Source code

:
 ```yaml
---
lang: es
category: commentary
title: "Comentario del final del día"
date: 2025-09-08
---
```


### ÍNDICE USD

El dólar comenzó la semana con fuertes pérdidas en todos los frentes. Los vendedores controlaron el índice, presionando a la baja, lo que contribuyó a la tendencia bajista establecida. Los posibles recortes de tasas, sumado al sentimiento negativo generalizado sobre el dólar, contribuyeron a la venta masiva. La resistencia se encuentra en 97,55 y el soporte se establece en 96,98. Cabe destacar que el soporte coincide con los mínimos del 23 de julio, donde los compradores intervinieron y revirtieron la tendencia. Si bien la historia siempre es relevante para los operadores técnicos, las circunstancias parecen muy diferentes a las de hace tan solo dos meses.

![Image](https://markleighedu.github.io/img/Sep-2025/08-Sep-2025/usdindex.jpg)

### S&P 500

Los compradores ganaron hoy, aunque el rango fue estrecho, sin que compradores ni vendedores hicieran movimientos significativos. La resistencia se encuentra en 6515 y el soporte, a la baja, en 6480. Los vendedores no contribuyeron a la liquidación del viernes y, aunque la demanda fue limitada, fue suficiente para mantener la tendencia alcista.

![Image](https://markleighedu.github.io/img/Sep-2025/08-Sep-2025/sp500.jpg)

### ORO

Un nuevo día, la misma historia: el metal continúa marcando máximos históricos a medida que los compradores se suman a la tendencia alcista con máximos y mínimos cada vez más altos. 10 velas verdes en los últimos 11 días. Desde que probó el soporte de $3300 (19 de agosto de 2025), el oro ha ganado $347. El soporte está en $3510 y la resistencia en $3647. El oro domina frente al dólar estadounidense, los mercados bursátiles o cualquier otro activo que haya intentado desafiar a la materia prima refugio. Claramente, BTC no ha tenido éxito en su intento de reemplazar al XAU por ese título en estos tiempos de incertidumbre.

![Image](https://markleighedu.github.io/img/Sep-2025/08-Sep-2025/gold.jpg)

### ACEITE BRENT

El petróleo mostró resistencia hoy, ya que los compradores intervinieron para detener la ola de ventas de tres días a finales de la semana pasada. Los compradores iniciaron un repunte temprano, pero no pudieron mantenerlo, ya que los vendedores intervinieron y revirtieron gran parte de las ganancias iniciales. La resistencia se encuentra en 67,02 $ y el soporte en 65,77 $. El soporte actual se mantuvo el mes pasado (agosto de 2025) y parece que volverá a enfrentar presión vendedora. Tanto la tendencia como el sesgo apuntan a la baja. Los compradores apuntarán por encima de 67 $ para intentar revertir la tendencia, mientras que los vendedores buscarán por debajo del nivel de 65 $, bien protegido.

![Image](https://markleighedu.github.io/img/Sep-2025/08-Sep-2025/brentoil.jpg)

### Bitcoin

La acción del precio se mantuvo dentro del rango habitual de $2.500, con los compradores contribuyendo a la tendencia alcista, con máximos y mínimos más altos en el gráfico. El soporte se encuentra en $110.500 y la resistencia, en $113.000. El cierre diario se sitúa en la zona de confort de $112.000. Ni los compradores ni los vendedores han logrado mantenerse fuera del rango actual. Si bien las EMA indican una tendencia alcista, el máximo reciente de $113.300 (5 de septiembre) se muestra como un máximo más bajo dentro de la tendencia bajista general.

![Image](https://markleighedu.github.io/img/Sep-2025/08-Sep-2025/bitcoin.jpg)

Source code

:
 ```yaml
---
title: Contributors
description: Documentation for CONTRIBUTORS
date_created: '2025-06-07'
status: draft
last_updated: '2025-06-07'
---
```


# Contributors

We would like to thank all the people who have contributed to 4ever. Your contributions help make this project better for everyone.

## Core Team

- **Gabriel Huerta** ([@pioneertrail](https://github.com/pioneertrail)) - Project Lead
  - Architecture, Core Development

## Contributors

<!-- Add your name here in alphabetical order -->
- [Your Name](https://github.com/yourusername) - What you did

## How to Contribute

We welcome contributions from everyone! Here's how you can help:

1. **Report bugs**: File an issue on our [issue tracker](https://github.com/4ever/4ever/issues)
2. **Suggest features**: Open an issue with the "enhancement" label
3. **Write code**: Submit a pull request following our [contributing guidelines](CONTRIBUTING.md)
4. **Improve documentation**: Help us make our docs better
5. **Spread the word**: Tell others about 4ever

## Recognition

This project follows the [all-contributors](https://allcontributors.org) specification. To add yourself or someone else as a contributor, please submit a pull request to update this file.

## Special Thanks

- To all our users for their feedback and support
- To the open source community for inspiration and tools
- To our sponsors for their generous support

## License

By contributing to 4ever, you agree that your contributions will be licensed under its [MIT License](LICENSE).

- EXERCISE DETAILS:
When the word "bajista" occurs in a line above, list that line.

- EXERCISE RESULT:
El dólar comenzó la semana con fuertes pérdidas en todos los frentes. Los vendedores controlaron el índice, presionando a la baja, lo que contribuyó a la tendencia bajista establecida. Los posibles recortes de tasas, sumado al sentimiento negativo generalizado sobre el dólar, contribuyeron a la venta masiva. La resistencia se encuentra en 97,55 y el soporte se establece en 96,98. Cabe destacar que el soporte coincide con los mínimos del 23 de julio, donde los compradores intervinieron y revirtieron la tendencia. Si bien la historia siempre es relevante para los operadores técnicos, las circunstancias parecen muy diferentes a las de hace tan solo dos meses.
La acción del precio se mantuvo dentro del rango habitual de $2.500, con los compradores contribuyendo a la tendencia alcista, con máximos y mínimos más altos en el gráfico. El soporte se encuentra en $110.500 y la resistencia, en $113.000. El cierre diario se sitúa en la zona de confort de $112.000. Ni los compradores ni los vendedores han logrado mantenerse fuera del rango actual. Si bien las EMA indican una tendencia alcista, el máximo reciente de $113.300 (5 de septiembre) se muestra como un máximo más bajo dentro de la tendencia bajista general.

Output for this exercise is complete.